Open-sourced by Twitter and starting to see wide adoption for big data applications, Storm supports scalable realtime processing of data streams. You can use Storm to build a variety of realtime architectures, whether that's an analytics pipeline or driving a realtime dashboard integrating a variety of data sources. You can also now use Python - through the Jython implementation - to develop any desired deep integration with Storm, whether that's a custom bolt gluing together PyPI libraries or guaranteed exactly-once processing. Along with these code-rich examples, this talk will also show how Java can now directly use classes generated by Jython.
Storm supports distributed, scalable, and robust realtime processing of data streams. Open sourced by Twitter, it's beginning to see widespread use, especially since Storm complements Hadoop for batch processing.

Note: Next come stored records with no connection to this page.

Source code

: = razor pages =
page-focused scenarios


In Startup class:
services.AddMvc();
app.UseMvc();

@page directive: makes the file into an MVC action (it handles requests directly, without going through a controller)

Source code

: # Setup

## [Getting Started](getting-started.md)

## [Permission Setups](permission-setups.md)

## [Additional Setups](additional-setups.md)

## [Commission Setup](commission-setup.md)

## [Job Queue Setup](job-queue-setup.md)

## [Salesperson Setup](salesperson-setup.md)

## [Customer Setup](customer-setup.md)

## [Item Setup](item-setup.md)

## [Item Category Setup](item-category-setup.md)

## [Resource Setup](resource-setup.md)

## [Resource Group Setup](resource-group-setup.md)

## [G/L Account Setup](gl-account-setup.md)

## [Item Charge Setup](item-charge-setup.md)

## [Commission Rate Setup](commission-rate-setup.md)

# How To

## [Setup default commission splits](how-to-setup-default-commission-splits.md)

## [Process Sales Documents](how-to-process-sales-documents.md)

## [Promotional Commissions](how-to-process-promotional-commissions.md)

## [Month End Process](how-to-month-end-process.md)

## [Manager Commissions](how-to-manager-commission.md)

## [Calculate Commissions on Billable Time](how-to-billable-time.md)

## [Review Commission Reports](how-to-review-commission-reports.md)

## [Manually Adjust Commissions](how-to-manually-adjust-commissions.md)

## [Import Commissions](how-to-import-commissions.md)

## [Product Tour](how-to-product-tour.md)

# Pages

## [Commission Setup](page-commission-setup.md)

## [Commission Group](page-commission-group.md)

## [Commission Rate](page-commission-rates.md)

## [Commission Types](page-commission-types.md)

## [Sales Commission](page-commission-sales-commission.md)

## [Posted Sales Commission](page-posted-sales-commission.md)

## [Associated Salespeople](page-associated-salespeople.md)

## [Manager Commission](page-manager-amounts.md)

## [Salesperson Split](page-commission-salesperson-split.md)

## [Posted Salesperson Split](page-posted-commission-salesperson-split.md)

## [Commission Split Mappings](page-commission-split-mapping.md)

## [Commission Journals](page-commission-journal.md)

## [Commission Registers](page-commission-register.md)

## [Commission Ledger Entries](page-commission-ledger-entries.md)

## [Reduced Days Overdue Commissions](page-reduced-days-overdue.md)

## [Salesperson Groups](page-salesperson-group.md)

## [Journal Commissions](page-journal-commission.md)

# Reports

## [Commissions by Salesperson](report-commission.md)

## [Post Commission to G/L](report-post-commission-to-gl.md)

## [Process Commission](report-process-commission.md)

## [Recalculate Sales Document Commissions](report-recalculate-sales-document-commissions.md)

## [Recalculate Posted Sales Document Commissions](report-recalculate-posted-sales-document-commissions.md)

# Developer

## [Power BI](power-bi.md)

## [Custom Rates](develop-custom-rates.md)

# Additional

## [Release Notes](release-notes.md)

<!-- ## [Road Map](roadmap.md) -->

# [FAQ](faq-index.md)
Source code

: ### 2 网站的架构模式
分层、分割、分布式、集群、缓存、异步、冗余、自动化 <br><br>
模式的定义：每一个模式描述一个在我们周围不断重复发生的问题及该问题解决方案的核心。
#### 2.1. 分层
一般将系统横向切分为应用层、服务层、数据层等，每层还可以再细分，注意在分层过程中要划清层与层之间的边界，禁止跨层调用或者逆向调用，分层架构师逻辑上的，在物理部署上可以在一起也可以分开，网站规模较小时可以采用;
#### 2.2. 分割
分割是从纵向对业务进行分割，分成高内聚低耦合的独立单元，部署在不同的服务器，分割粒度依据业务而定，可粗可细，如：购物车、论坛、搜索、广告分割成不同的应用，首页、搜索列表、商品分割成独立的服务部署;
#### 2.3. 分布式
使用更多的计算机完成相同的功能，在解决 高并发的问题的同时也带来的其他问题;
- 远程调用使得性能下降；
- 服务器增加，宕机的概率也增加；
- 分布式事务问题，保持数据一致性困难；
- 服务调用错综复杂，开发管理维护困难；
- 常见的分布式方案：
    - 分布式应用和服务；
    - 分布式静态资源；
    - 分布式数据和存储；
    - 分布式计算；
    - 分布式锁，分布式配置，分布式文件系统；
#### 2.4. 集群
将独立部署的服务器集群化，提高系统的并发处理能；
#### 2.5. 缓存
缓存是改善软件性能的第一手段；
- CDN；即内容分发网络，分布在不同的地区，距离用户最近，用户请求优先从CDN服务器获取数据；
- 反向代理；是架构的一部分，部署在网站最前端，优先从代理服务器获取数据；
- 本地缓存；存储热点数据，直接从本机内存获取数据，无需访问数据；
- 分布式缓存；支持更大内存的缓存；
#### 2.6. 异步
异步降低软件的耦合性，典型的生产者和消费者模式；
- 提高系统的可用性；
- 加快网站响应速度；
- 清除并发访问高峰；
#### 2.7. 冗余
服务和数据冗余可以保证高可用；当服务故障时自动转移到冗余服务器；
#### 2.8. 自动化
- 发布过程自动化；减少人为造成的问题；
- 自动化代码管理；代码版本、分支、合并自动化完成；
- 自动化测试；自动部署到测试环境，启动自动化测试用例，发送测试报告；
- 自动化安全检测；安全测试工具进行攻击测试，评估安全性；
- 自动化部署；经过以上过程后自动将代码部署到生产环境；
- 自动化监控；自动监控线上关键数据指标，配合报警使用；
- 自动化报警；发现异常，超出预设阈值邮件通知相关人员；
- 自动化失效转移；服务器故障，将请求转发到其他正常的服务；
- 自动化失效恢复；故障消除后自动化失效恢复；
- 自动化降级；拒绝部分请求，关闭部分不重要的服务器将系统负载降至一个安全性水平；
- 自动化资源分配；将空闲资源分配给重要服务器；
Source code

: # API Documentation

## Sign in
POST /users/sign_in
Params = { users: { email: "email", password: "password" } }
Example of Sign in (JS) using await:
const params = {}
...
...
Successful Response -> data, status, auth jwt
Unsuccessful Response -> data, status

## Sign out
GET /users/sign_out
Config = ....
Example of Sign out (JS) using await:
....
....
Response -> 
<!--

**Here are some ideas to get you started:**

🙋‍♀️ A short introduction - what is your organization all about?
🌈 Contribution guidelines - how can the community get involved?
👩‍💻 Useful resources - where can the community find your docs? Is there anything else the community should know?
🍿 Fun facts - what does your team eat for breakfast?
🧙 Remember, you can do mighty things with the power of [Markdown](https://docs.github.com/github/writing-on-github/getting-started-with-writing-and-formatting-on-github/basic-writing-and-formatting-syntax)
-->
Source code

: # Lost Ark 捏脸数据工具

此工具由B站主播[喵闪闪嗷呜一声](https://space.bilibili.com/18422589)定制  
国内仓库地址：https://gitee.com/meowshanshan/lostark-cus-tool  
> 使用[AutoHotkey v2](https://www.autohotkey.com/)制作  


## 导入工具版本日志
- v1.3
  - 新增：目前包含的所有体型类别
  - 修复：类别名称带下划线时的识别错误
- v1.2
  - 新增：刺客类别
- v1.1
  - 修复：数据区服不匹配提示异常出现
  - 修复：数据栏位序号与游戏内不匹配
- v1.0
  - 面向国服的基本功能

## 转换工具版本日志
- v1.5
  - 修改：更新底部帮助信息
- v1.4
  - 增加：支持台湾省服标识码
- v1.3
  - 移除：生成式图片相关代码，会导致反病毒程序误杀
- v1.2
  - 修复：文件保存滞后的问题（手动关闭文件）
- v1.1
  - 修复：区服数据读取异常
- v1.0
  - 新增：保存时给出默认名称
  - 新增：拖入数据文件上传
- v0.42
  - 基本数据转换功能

In addition, Yahoo recently released support for Storm to use the YARN resource manager, allowing Storm to share the same resource manager as Hadoop.
Using Python with Storm is a natural fit. Storm is a classic framework in that it does a lot of plumbing on your behalf, such as managing retries to ensure all tuples are processed or moving tuples around. This infrastructure, mostly written in Clojure but also with some Java, has very good performance. On the other hand, it's arguably the case that it's much easier to write spouts and bolts - the components of a Storm topology - in Python. Python is an excellent language for writing "glue", and there also many high quality modules available in PyPI. The specific implementation of Python we will use is Jython, which is also used in such Hadoop projects as Pig and Cascading; Jython enables the necessary deep integration with Storm, going well beyond the capabilities of shell bolts and spouts.
This talk will provide a code-rich presentation of how you can use such integration, by looking at specific examples. In addition, this talk will also be of interest to any Jython developer, because it will present new and widely applicable techniques for supporting Java integration, especially in large distributed systems.